[Data excerpts]
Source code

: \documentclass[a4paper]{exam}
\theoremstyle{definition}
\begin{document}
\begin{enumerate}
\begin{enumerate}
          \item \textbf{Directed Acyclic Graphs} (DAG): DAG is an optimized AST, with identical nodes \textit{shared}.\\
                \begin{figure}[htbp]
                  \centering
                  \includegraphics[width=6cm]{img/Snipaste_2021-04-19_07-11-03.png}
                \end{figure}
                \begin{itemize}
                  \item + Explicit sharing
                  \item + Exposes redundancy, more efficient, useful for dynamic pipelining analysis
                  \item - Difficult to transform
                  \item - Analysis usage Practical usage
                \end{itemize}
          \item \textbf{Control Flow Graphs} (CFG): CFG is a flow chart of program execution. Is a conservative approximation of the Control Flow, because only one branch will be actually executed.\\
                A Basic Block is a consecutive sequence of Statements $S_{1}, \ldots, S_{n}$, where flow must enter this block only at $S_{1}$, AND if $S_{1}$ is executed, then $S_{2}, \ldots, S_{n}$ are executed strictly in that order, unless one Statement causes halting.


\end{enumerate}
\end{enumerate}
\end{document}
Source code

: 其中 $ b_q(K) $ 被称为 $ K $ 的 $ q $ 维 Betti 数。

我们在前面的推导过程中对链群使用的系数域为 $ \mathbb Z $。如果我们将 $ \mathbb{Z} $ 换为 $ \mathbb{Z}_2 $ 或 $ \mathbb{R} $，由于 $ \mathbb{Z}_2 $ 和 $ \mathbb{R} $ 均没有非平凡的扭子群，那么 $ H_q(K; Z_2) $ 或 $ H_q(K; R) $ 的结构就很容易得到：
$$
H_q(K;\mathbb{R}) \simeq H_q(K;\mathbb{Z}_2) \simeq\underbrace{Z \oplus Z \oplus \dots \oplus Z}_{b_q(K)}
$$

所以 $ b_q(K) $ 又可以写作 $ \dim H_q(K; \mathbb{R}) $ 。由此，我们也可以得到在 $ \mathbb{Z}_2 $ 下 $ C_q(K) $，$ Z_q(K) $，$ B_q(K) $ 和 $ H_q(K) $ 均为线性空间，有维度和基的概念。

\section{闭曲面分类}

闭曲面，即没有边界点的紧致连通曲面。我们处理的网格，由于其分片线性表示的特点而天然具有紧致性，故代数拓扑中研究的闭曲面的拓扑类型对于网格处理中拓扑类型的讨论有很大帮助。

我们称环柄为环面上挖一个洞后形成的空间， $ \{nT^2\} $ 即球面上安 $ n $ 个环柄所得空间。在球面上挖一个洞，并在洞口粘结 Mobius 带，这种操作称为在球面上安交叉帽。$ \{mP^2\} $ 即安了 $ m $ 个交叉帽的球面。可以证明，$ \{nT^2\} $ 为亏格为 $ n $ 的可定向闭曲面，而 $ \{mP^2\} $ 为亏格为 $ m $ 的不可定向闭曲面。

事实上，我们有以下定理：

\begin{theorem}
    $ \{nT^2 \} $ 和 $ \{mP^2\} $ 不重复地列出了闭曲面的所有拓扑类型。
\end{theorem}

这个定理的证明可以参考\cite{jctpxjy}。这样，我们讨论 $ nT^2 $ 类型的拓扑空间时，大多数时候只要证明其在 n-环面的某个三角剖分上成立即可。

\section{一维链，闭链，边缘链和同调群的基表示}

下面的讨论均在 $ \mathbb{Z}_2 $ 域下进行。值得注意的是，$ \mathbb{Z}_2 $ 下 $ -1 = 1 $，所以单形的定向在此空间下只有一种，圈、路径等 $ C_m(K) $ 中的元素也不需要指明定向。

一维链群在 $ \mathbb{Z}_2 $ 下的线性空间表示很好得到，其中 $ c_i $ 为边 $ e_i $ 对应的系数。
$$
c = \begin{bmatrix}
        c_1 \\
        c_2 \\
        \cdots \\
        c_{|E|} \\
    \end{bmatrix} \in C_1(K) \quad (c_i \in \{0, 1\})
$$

[Description of the task] Every entry must be duplicated exactly as it was written.

[Answer for this exercise]
Source code

: \documentclass[a4paper]{exam}
\theoremstyle{definition}
\begin{document}
\begin{enumerate}
\begin{enumerate}
          \item \textbf{Directed Acyclic Graphs} (DAG): DAG is an optimized AST, with identical nodes \textit{shared}.\\
                \begin{figure}[htbp]
                  \centering
                  \includegraphics[width=6cm]{img/Snipaste_2021-04-19_07-11-03.png}
                \end{figure}
                \begin{itemize}
                  \item + Explicit sharing
                  \item + Exposes redundancy, more efficient, useful for dynamic pipelining analysis
                  \item - Difficult to transform
                  \item - Analysis usage Practical usage
                \end{itemize}
          \item \textbf{Control Flow Graphs} (CFG): CFG is a flow chart of program execution. Is a conservative approximation of the Control Flow, because only one branch will be actually executed.\\
                A Basic Block is a consecutive sequence of Statements $S_{1}, \ldots, S_{n}$, where flow must enter this block only at $S_{1}$, AND if $S_{1}$ is executed, then $S_{2}, \ldots, S_{n}$ are executed strictly in that order, unless one Statement causes halting.


\end{enumerate}
\end{enumerate}
\end{document}
Source code

: 其中 $ b_q(K) $ 被称为 $ K $ 的 $ q $ 维 Betti 数。

我们在前面的推导过程中对链群使用的系数域为 $ \mathbb Z $。如果我们将 $ \mathbb{Z} $ 换为 $ \mathbb{Z}_2 $ 或 $ \mathbb{R} $，由于 $ \mathbb{Z}_2 $ 和 $ \mathbb{R} $ 均没有非平凡的扭子群，那么 $ H_q(K; Z_2) $ 或 $ H_q(K; R) $ 的结构就很容易得到：
$$
H_q(K;\mathbb{R}) \simeq H_q(K;\mathbb{Z}_2) \simeq\underbrace{Z \oplus Z \oplus \dots \oplus Z}_{b_q(K)}
$$

所以 $ b_q(K) $ 又可以写作 $ \dim H_q(K; \mathbb{R}) $ 。由此，我们也可以得到在 $ \mathbb{Z}_2 $ 下 $ C_q(K) $，$ Z_q(K) $，$ B_q(K) $ 和 $ H_q(K) $ 均为线性空间，有维度和基的概念。

\section{闭曲面分类}

闭曲面，即没有边界点的紧致连通曲面。我们处理的网格，由于其分片线性表示的特点而天然具有紧致性，故代数拓扑中研究的闭曲面的拓扑类型对于网格处理中拓扑类型的讨论有很大帮助。

我们称环柄为环面上挖一个洞后形成的空间， $ \{nT^2\} $ 即球面上安 $ n $ 个环柄所得空间。在球面上挖一个洞，并在洞口粘结 Mobius 带，这种操作称为在球面上安交叉帽。$ \{mP^2\} $ 即安了 $ m $ 个交叉帽的球面。可以证明，$ \{nT^2\} $ 为亏格为 $ n $ 的可定向闭曲面，而 $ \{mP^2\} $ 为亏格为 $ m $ 的不可定向闭曲面。

事实上，我们有以下定理：

\begin{theorem}
    $ \{nT^2 \} $ 和 $ \{mP^2\} $ 不重复地列出了闭曲面的所有拓扑类型。
\end{theorem}

这个定理的证明可以参考\cite{jctpxjy}。这样，我们讨论 $ nT^2 $ 类型的拓扑空间时，大多数时候只要证明其在 n-环面的某个三角剖分上成立即可。

\section{一维链，闭链，边缘链和同调群的基表示}

下面的讨论均在 $ \mathbb{Z}_2 $ 域下进行。值得注意的是，$ \mathbb{Z}_2 $ 下 $ -1 = 1 $，所以单形的定向在此空间下只有一种，圈、路径等 $ C_m(K) $ 中的元素也不需要指明定向。

一维链群在 $ \mathbb{Z}_2 $ 下的线性空间表示很好得到，其中 $ c_i $ 为边 $ e_i $ 对应的系数。
$$
c = \begin{bmatrix}
        c_1 \\
        c_2 \\
        \cdots \\
        c_{|E|} \\
    \end{bmatrix} \in C_1(K) \quad (c_i \in \{0, 1\})
$$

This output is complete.